Fierce sand storms in Iraq are tonight holding up US-led forces in their advance to Baghdad as the coalition pummelled the outskirts of the capital with air strikes in an apparent bid to weaken Republican Guard units.
On the sixth day of the US-led war to topple Iraqi President Saddam Hussein, the allies reported gains in the south, saying they finally seized the key deep-water port of Umm Qasr on the Kuwaiti border and crossed the Euphrates river at the town of Nasiriyah to press northwards.
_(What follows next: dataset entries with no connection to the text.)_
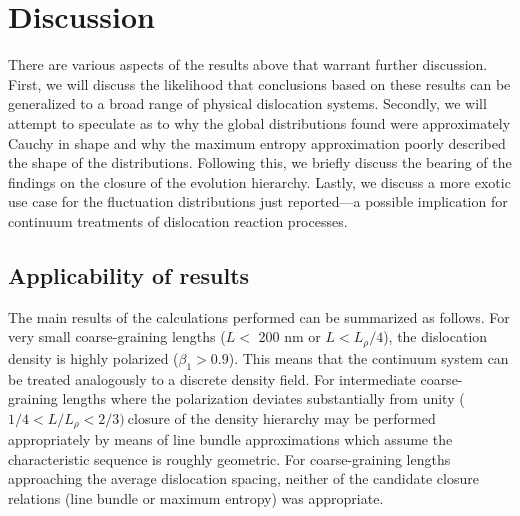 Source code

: \section{Discussion\label{sec:6_disc}}

There are various aspects of the results above that warrant further discussion. First, we will discuss the likelihood that conclusions based on these results can be generalized to a broad range of physical dislocation systems. Secondly, we will attempt to speculate as to why the global distributions found were approximately Cauchy in shape and why the maximum entropy approximation poorly described the shape of the distributions. Following this, we briefly discuss the bearing of the findings on the closure of the evolution hierarchy. Lastly, we discuss a more exotic use case for the fluctuation distributions just reported---a possible implication for continuum treatments of dislocation reaction processes.

\subsection{Applicability of results}\label{applicability-of-results}
The main results of the calculations performed can be summarized as follows. For very small coarse-graining lengths (\(L <\) 200 nm or \(L < L_{\rho}/4\)), the dislocation density is highly polarized (\(\beta_{1} > 0.9\)). This means that the continuum system can be treated analogously to a discrete density field. For intermediate coarse-graining lengths where the polarization deviates substantially from unity (\(1/4 < L/L_\rho < 2/3)\ \)closure of the density hierarchy may be performed appropriately by means of line bundle approximations which assume the characteristic sequence is roughly geometric. For coarse-graining lengths approaching the average dislocation spacing, neither of the candidate closure relations (line bundle or maximum entropy) was appropriate.

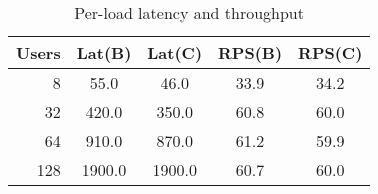 \begin{table}[t]
\caption{Per-load latency and throughput}
\centering
\begin{tabular}{r|cc|cc}
Users & Lat(B) & Lat(C) & RPS(B) & RPS(C) \\
\hline
8 & 55.0 & 46.0 & 33.9 & 34.2 \\
32 & 420.0 & 350.0 & 60.8 & 60.0 \\
64 & 910.0 & 870.0 & 61.2 & 59.9 \\
128 & 1900.0 & 1900.0 & 60.7 & 60.0 \\
\end{tabular}
\end{table}
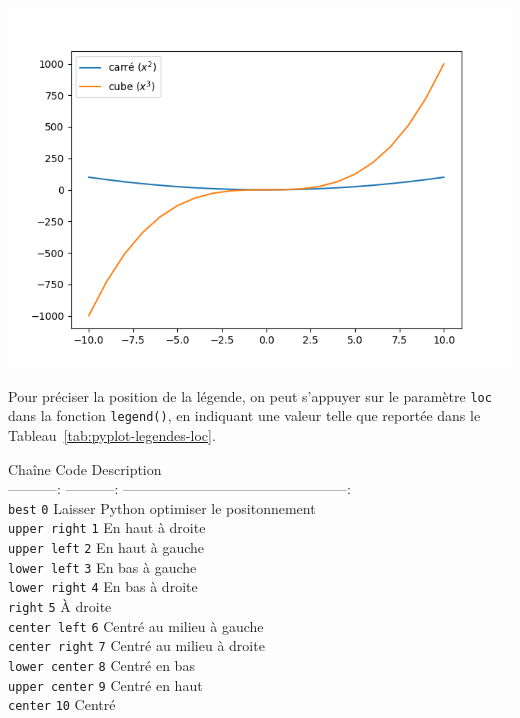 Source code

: \documentclass[12pt,]{book}
\numberwithin{equation}{section}
\numberwithin{countremarque}{section}
\begin{document}
\begin{center}\includegraphics[width=9.03in]{figs/pyplot/plot_legende} \end{center}

Pour préciser la position de la légende, on peut s'appuyer sur le
paramètre \texttt{loc} dans la fonction \texttt{legend()}, en indiquant
une valeur telle que reportée dans le
Tableau~\ref{tab:pyplot-legendes-loc}.

Chaîne \textbar{} Code \textbar{} Description \textbar{}\\
-----------: \textbar{} \textbar{} -----------: \textbar{}
------------------------------------------------:\textbar{}\\
\texttt{best} \textbar{} \texttt{0} \textbar{} Laisser Python optimiser
le positonnement \textbar{}\\
\texttt{upper\ right} \textbar{} \texttt{1} \textbar{} En haut à droite
\textbar{}\\
\texttt{upper\ left} \textbar{} \texttt{2} \textbar{} En haut à gauche
\textbar{}\\
\texttt{lower\ left} \textbar{} \texttt{3} \textbar{} En bas à gauche
\textbar{}\\
\texttt{lower\ right} \textbar{} \texttt{4} \textbar{} En bas à droite
\textbar{}\\
\texttt{right} \textbar{} \texttt{5} \textbar{} À droite \textbar{}\\
\texttt{center\ left} \textbar{} \texttt{6} \textbar{} Centré au milieu
à gauche \textbar{}\\
\texttt{center\ right} \textbar{} \texttt{7} \textbar{} Centré au milieu
à droite \textbar{}\\
\texttt{lower\ center} \textbar{} \texttt{8} \textbar{} Centré en bas
\textbar{}\\
\texttt{upper\ center} \textbar{} \texttt{9} \textbar{} Centré en haut
\textbar{}\\
\texttt{center} \textbar{} \texttt{10} \textbar{} Centré \textbar{}
\end{document}
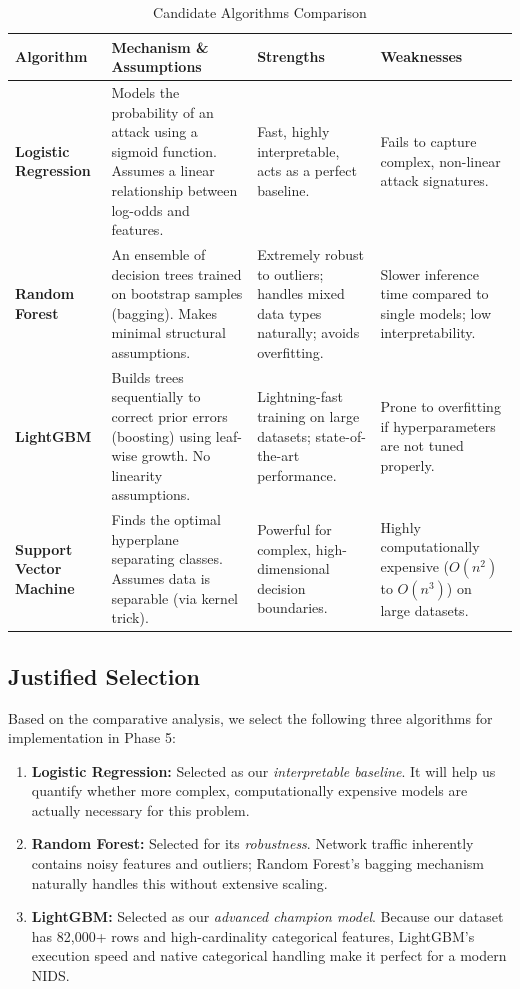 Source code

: \documentclass[12pt, a4paper]{article}
\begin{document}
\begin{table}[h]
\centering
\begin{tabular}{|p{}|p{}|p{}|p{}|}
\hline
\textbf{Algorithm} & \textbf{Mechanism \& Assumptions} & \textbf{Strengths} & \textbf{Weaknesses} \\
\hline
\textbf{Logistic Regression} & Models the probability of an attack using a sigmoid function. Assumes a linear relationship between log-odds and features. & Fast, highly interpretable, acts as a perfect baseline. & Fails to capture complex, non-linear attack signatures. \\
\hline
\textbf{Random Forest} & An ensemble of decision trees trained on bootstrap samples (bagging). Makes minimal structural assumptions. & Extremely robust to outliers; handles mixed data types naturally; avoids overfitting. & Slower inference time compared to single models; low interpretability. \\
\hline
\textbf{LightGBM} & Builds trees sequentially to correct prior errors (boosting) using leaf-wise growth. No linearity assumptions. & Lightning-fast training on large datasets; state-of-the-art performance. & Prone to overfitting if hyperparameters are not tuned properly. \\
\hline
\textbf{Support Vector Machine} & Finds the optimal hyperplane separating classes. Assumes data is separable (via kernel trick). & Powerful for complex, high-dimensional decision boundaries. & Highly computationally expensive ($O(n^2)$ to $O(n^3)$) on large datasets. \\
\hline
\end{tabular}
\caption{Candidate Algorithms Comparison}
\label{tab:algorithm_comparison}
\end{table}

\subsection{Justified Selection}
Based on the comparative analysis, we select the following three algorithms for implementation in Phase 5:
\begin{enumerate}
    \item \textbf{Logistic Regression:} Selected as our \textit{interpretable baseline}. It will help us quantify whether more complex, computationally expensive models are actually necessary for this problem.
    \item \textbf{Random Forest:} Selected for its \textit{robustness}. Network traffic inherently contains noisy features and outliers; Random Forest's bagging mechanism naturally handles this without extensive scaling.
    \item \textbf{LightGBM:} Selected as our \textit{advanced champion model}. Because our dataset has 82,000+ rows and high-cardinality categorical features, LightGBM's execution speed and native categorical handling make it perfect for a modern NIDS.
\end{enumerate}
\end{document}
US President George W. Bush said the allies were "making good progress" and vowed that Saddam's regime would be overthrown but US Defense Secretary Donald Rumsfeld warned the war was "much closer to the beginning than the end."
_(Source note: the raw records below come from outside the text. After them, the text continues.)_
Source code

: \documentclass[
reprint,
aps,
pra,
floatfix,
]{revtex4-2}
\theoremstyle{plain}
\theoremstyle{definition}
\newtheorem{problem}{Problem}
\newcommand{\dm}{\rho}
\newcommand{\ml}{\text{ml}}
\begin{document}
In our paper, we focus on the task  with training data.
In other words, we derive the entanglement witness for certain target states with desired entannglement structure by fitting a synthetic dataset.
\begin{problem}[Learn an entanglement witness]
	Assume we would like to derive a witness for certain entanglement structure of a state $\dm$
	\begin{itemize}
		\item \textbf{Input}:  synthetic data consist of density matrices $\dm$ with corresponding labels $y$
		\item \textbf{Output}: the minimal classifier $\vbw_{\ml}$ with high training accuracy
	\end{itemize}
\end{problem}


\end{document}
The outskirts of Baghdad took a battering again as night fell when a series of intense bombardments, clearly audible from the centre of the capital, appeared to target the southern suburbs where Republican Guard units are protecting the approach to Saddam's seat of power.
Allied warplanes were hear roaring high over the capital, but the aircraft were hidden by dark clouds from fuel trenches lit by the Iraqi authorities, apparently in a bid to foil the air strikes.
Iraqi state television and another channel run by President Saddam Hussein's son were knocked off the air on this evening by coalition air raids on Baghdad, TV sources have said.
Iraqi satellite television was still broadcasting normally.
The latest raids came around 9.15 p.m. (Irish time) on Tuesday. State TV as well as the youth channel run by Saddam's elder son Uday went off the air shortly after AFP reporters in the capital heard explosions from the raids.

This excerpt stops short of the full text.